### [Task description]
In this exercise, write out the data word for word and leave every image out.

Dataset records
* * * * * * *

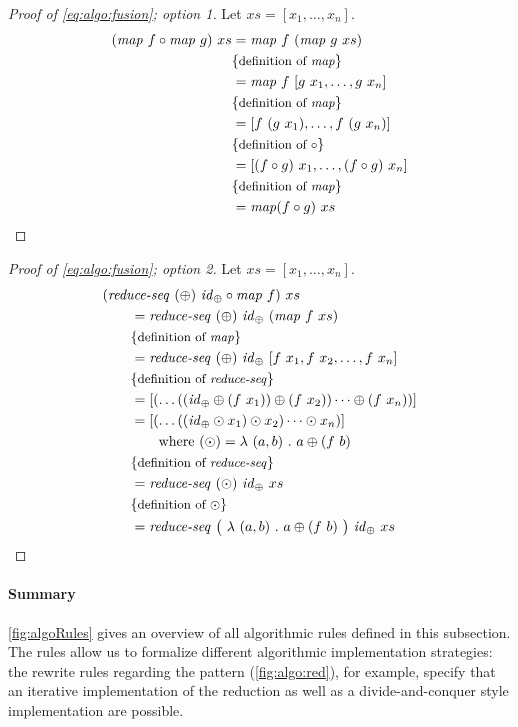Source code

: \begin{proof}[Proof of \autoref{eq:algo:fusion}; option 1]
  Let $xs = [x_1, \ldots, x_n]$.
  \begin{align*}
    (\text{\textit{map}}\ f\circ \text{\textit{map}}\ g)\ xs
      &= \text{\textit{map}}\ f\ (\text{\textit{map}}\ g\ xs)\\
      &\{\text{\small definition of \text{\textit{map}}}\}\\
      &= \text{\textit{map}}\ f\ [g\ x_1, \ldots, g\ x_n]\\
      &\{\text{\small definition of \text{\textit{map}}}\}\\
      &= [f\ (g\ x_1), \ldots, f\ (g\ x_n)]\\
      &\{\text{\small definition of $\circ$}\}\\
      &= [(f\circ g)\ x_1, \ldots, (f\circ g)\ x_n]\\
      &\{\text{\small definition of \text{\textit{map}}}\}\\
      &= \text{\textit{map}} (f\circ g)\ xs
  \end{align*}
\end{proof}
\begin{proof}[Proof of \autoref{eq:algo:fusion}; option 2]
  Let $xs = [x_1, \ldots, x_n]$.
  \begin{align*}
    &(\reduceSeq\ (\oplus)\ \id_\oplus \circ \map\ f)\ xs\\
    &\qquad = \reduceSeq\ (\oplus)\ \id_\oplus\ (\map\ f\ xs)\\
    &\qquad \comment{definition of \map}\\
    &\qquad = \reduceSeq\ (\oplus)\ \id_\oplus\ [f\ x_1, f\ x_2, \ldots, f\ x_n]\\
    &\qquad \comment{definition of \reduceSeq}\\
    &\qquad = [ (\dots ((\id_\oplus \oplus (f\ x_1)) \oplus (f\ x_2)) \dots \oplus (f\ x_n)) ]\\
    &\qquad = [ (\dots ((\id_\oplus \odot x_1) \odot x_2) \dots \odot x_n) ]\\
    &\qquad\qquad \text{where } (\odot) = \lambda\ (a,b)\ .\ a \oplus (f\ b)\\
    &\qquad \comment{definition of \reduceSeq}\\
    &\qquad = \reduceSeq\ (\odot)\ \id_\oplus\ xs\\
    &\qquad \comment{definition of $\odot$}\\
    &\qquad = \reduceSeq\ \big(\ \lambda\ (a,b)\ .\ a \oplus (f\ b)\ \big)\ \id_\oplus\ xs
  \end{align*}
\end{proof}

\paragraph{Summary}
\autoref{fig:algoRules} gives an overview of all algorithmic rules defined in this subsection.
The rules allow us to formalize different algorithmic implementation strategies:
the rewrite rules regarding the \reduce pattern (\autoref{fig:algo:red}), for example, specify that an iterative implementation of the reduction as well as a divide-and-conquer style implementation are possible.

* * * * * * *

### [Response area]
Source code

: \begin{proof}[Proof of \autoref{eq:algo:fusion}; option 1]
  Let $xs = [x_1, \ldots, x_n]$.
  \begin{align*}
    (\text{\textit{map}}\ f\circ \text{\textit{map}}\ g)\ xs
      &= \text{\textit{map}}\ f\ (\text{\textit{map}}\ g\ xs)\\
      &\{\text{\small definition of \text{\textit{map}}}\}\\
      &= \text{\textit{map}}\ f\ [g\ x_1, \ldots, g\ x_n]\\
      &\{\text{\small definition of \text{\textit{map}}}\}\\
      &= [f\ (g\ x_1), \ldots, f\ (g\ x_n)]\\
      &\{\text{\small definition of $\circ$}\}\\
      &= [(f\circ g)\ x_1, \ldots, (f\circ g)\ x_n]\\
      &\{\text{\small definition of \text{\textit{map}}}\}\\
      &= \text{\textit{map}} (f\circ g)\ xs
  \end{align*}
\end{proof}
\begin{proof}[Proof of \autoref{eq:algo:fusion}; option 2]
  Let $xs = [x_1, \ldots, x_n]$.
  \begin{align*}
    &(\reduceSeq\ (\oplus)\ \id_\oplus \circ \map\ f)\ xs\\
    &\qquad = \reduceSeq\ (\oplus)\ \id_\oplus\ (\map\ f\ xs)\\
    &\qquad \comment{definition of \map}\\
    &\qquad = \reduceSeq\ (\oplus)\ \id_\oplus\ [f\ x_1, f\ x_2, \ldots, f\ x_n]\\
    &\qquad \comment{definition of \reduceSeq}\\
    &\qquad = [ (\dots ((\id_\oplus \oplus (f\ x_1)) \oplus (f\ x_2)) \dots \oplus (f\ x_n)) ]\\
    &\qquad = [ (\dots ((\id_\oplus \odot x_1) \odot x_2) \dots \odot x_n) ]\\
    &\qquad\qquad \text{where } (\odot) = \lambda\ (a,b)\ .\ a \oplus (f\ b)\\
    &\qquad \comment{definition of \reduceSeq}\\
    &\qquad = \reduceSeq\ (\odot)\ \id_\oplus\ xs\\
    &\qquad \comment{definition of $\odot$}\\
    &\qquad = \reduceSeq\ \big(\ \lambda\ (a,b)\ .\ a \oplus (f\ b)\ \big)\ \id_\oplus\ xs
  \end{align*}
\end{proof}

\paragraph{Summary}
\autoref{fig:algoRules} gives an overview of all algorithmic rules defined in this subsection.
The rules allow us to formalize different algorithmic implementation strategies:
the rewrite rules regarding the \reduce pattern (\autoref{fig:algo:red}), for example, specify that an iterative implementation of the reduction as well as a divide-and-conquer style implementation are possible.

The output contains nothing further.